HOW ONE FOR ARTHUR’S GRAND NATIONAL VICTORY HAS PUT OWNING A RACEHORSE TOP OF SCOTLAND’S WISHLIST
by Mark Souster
Just as the Christmas decorations go back into the loft for another 11 months and the New Year health kicks begin in earnest, Jump racing fans are able to look forward to the two great spring festivals at Cheltenham and Aintree.
And while Scotland might still be more synonymous with Hogmanay than it is top class steeplechasers there is one horse north of the border who captured the hearts of racing fans everywhere when he won the world’s most famous race in 2017.
The Randox Health Grand National is the one race the British public identifies with like no other and if there were any doubts as to its standing within the racing community one need only to speak to Lucinda Russell, Scotland’s leading Jumps trainer.
Three years ago Russell - whose partner is the legendary now-retired jockey Peter Scudamore - sent out One For Arthur from Arlary House Stables near Milnathort to win the Classic Handicap Chase at Warwick. Just a few weeks later and in his very next race he won the biggest Jumps prize of them all, the Grand National at Aintree. As Bill McLaren, the famous rugby commentator might have said, it was a victory which had them dancing in the streets of the county of Kinross.
Now 11 years of age, One For Arthur’s success also helped to kick-start a revival of the Jumps scene north of the Border. Proof, if it were needed, that the epic four mile chase has the power to refresh the parts other races simply cannot reach.
“Five years ago it (Jumps racing) went through a bit of a dip in Scotland and was in the doldrums. But it has really come to the fore,” Russell says. “Horses like One For Arthur have sparked the imagination.
“We got a lot of coverage from his win and all of a sudden ownership of race horses is quite high up on the list of what people want to do. Before it was all about shooting or maybe having a boat.
“Now we are seen as a luxury supplier. The number of owners or people wanting to have horses has increased as well, which has been very healthy for the sport.”
Winning the Grand National certainly helps to put a yard on the map. But it has other less tangible but equally important benefits, Russell explains. “When you have won a race like the National you realise what you are doing is correct and that you’re going down the right road.
“What is exciting to us as a yard is that we probably have a very similar team to what we had in 2017 so we know what we are doing in terms of producing horses going into the biggest races. It gives you the confidence and means you can look people in the eye and say, ‘Yes, we can do it’.”
The good news is that One For Arthur is being geared for a return to the famous course on April 4. Three years ago his path to glory started at Warwick in the three mile five furlong Classic Handicap Chase. The same race is run this Saturday, a contest and route to Aintree for which he was earmarked at the start of the season.
“We toyed with the idea of entering him at Warwick this year having run such a good race the Randox Health Becher Handicap Chase (at Aintree in December),” Russell explains.

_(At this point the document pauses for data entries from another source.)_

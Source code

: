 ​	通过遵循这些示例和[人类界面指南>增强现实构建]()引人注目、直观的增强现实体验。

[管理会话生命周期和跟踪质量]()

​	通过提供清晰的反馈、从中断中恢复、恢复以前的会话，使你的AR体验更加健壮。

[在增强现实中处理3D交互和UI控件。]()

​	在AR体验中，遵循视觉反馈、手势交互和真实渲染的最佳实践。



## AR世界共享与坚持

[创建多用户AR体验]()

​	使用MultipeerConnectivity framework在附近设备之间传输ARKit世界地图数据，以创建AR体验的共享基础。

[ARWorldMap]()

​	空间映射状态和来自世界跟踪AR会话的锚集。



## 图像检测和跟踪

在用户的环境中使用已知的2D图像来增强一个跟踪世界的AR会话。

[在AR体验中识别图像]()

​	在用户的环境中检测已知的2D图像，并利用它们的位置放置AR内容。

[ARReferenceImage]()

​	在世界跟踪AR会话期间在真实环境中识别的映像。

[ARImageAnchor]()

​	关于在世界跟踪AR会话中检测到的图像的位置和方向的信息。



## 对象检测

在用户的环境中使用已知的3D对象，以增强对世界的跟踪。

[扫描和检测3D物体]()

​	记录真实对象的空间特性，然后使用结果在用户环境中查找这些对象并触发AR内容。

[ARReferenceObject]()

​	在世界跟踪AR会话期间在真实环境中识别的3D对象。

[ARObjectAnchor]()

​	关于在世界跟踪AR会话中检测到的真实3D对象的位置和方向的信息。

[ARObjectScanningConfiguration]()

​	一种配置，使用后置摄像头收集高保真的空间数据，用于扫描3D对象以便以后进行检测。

“Instead we felt we would send him over a shorter distance to try to sharpen him up a bit. So we are probably going to go to Kelso on February 13, by which time the weights will be out for the National and however he runs won’t affect his handicap for the National. All roads do lead to the National for him.
“He is in great form at the moment. He has had an easy time since the Becher Chase and has put on weight, looks great and is moving very well. We are very hopeful. I feel bad we are not coming back to Warwick because at the start of the season that was the plan. Kelso however will hopefully put him right.”

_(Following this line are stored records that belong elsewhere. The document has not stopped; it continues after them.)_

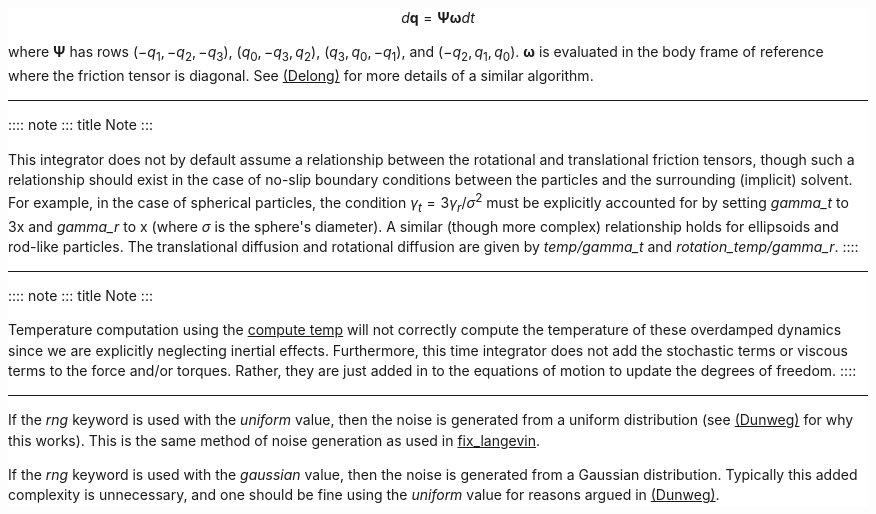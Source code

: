 $$d\mathbf{q} = \boldsymbol{\Psi}\boldsymbol{\omega}dt$$

where $\boldsymbol{\Psi}$ has rows $(-q_1,-q_2,-q_3)$, $(q_0,-q_3,q_2)$,
$(q_3,q_0,-q_1)$, and $(-q_2,q_1,q_0)$. $\boldsymbol{\omega}$ is
evaluated in the body frame of reference where the friction tensor is
diagonal. See [(Delong)](Delong1) for more details of a similar
algorithm.

------------------------------------------------------------------------

:::: note
::: title
Note
:::

This integrator does not by default assume a relationship between the
rotational and translational friction tensors, though such a
relationship should exist in the case of no-slip boundary conditions
between the particles and the surrounding (implicit) solvent. For
example, in the case of spherical particles, the condition
$\gamma_t=3\gamma_r/\sigma^2$ must be explicitly accounted for by
setting *gamma_t* to 3x and *gamma_r* to x (where $\sigma$ is the
sphere\'s diameter). A similar (though more complex) relationship holds
for ellipsoids and rod-like particles. The translational diffusion and
rotational diffusion are given by *temp/gamma_t* and
*rotation_temp/gamma_r*.
::::

------------------------------------------------------------------------

:::: note
::: title
Note
:::

Temperature computation using the [compute temp](compute_temp) will not
correctly compute the temperature of these overdamped dynamics since we
are explicitly neglecting inertial effects. Furthermore, this time
integrator does not add the stochastic terms or viscous terms to the
force and/or torques. Rather, they are just added in to the equations of
motion to update the degrees of freedom.
::::

------------------------------------------------------------------------

If the *rng* keyword is used with the *uniform* value, then the noise is
generated from a uniform distribution (see [(Dunweg)](Dunweg7) for why
this works). This is the same method of noise generation as used in
[fix_langevin](fix_langevin).

If the *rng* keyword is used with the *gaussian* value, then the noise
is generated from a Gaussian distribution. Typically this added
complexity is unnecessary, and one should be fine using the *uniform*
value for reasons argued in [(Dunweg)](Dunweg7).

Russell though could have a runner in the Warwick race in the shape of Big River, a talented but slightly suspect jumper. He is owned by Debs Thompson, one of the Two Golf Widows who famously own One For Arthur.

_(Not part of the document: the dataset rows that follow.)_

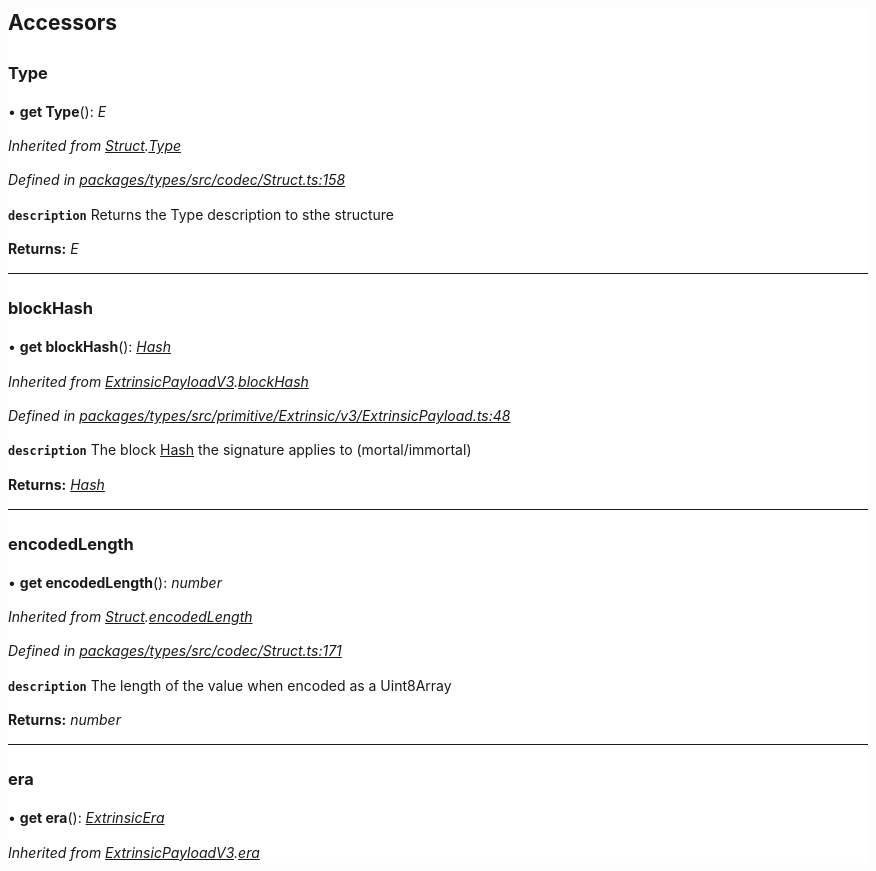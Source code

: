 ## Accessors

###  Type

• **get Type**(): *E*

*Inherited from [Struct](../classes/_codec_struct_.struct.md).[Type](../classes/_codec_struct_.struct.md#type)*

*Defined in [packages/types/src/codec/Struct.ts:158](https://github.com/polkadot-js/api/blob/eade586044/packages/types/src/codec/Struct.ts#L158)*

**`description`** Returns the Type description to sthe structure

**Returns:** *E*

___

###  blockHash

• **get blockHash**(): *[Hash](_interfaces_runtime_types_.hash.md)*

*Inherited from [ExtrinsicPayloadV3](../classes/_primitive_extrinsic_v3_extrinsicpayload_.extrinsicpayloadv3.md).[blockHash](../classes/_primitive_extrinsic_v3_extrinsicpayload_.extrinsicpayloadv3.md#blockhash)*

*Defined in [packages/types/src/primitive/Extrinsic/v3/ExtrinsicPayload.ts:48](https://github.com/polkadot-js/api/blob/eade586044/packages/types/src/primitive/Extrinsic/v3/ExtrinsicPayload.ts#L48)*

**`description`** The block [Hash](_interfaces_runtime_types_.hash.md) the signature applies to (mortal/immortal)

**Returns:** *[Hash](_interfaces_runtime_types_.hash.md)*

___

###  encodedLength

• **get encodedLength**(): *number*

*Inherited from [Struct](../classes/_codec_struct_.struct.md).[encodedLength](../classes/_codec_struct_.struct.md#encodedlength)*

*Defined in [packages/types/src/codec/Struct.ts:171](https://github.com/polkadot-js/api/blob/eade586044/packages/types/src/codec/Struct.ts#L171)*

**`description`** The length of the value when encoded as a Uint8Array

**Returns:** *number*

___

###  era

• **get era**(): *[ExtrinsicEra](_interfaces_runtime_types_.extrinsicera.md)*

*Inherited from [ExtrinsicPayloadV3](../classes/_primitive_extrinsic_v3_extrinsicpayload_.extrinsicpayloadv3.md).[era](../classes/_primitive_extrinsic_v3_extrinsicpayload_.extrinsicpayloadv3.md#era)*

Big River runs under the Two Black Labs banner, named after a pair of Labradors named Dom and Louis. As a safeguard he is also entered in the Handicap Chase at Kelso on Sunday.
“He is a horse with immense ability and definitely stays three miles plus and will love the heavy ground. His only Achilles heel at the moment is his jumping,” Russell cautions.
“We too him back to Kelso last time and dropped him out and got him into a really nice rhythm and then he was brought down, which is never good for any horse, but particularly for one whose confidence is not terribly high anyway.
“The ideal race for him is Warwick because of the conditions and everything about it is right. He has a nice weight and we’d really like to go there but we are a schooling him this week and we will speak to the owners. If he can keep his jumping together he would have a great chance at Warwick.”
Whatever the outcome, the National is definitely not an option for Big River. However, overall Russell is buoyed by the talent in her yard and her 80 horses, as well as the sport’s rekindled health in Scotland.
“We are very lucky that we have a fantastic supply of staff up here. That is one of the greatest strengths we have. Half our yard want to be jockeys in some form whether point to point or as professionals.
“The other half are people from the pony club or who have been hunting or have been brought up with horses. We are getting a lot of kids who may be 15 or 16 but they know how to ride and appreciate the management of horses.
“The scene here is so much brighter. We have some great courses who look after the owners so well which makes a day at the races fun. Ayr and Musselburgh over New Year were packed out. It is very healthy. It has been a wonderful resurgence.”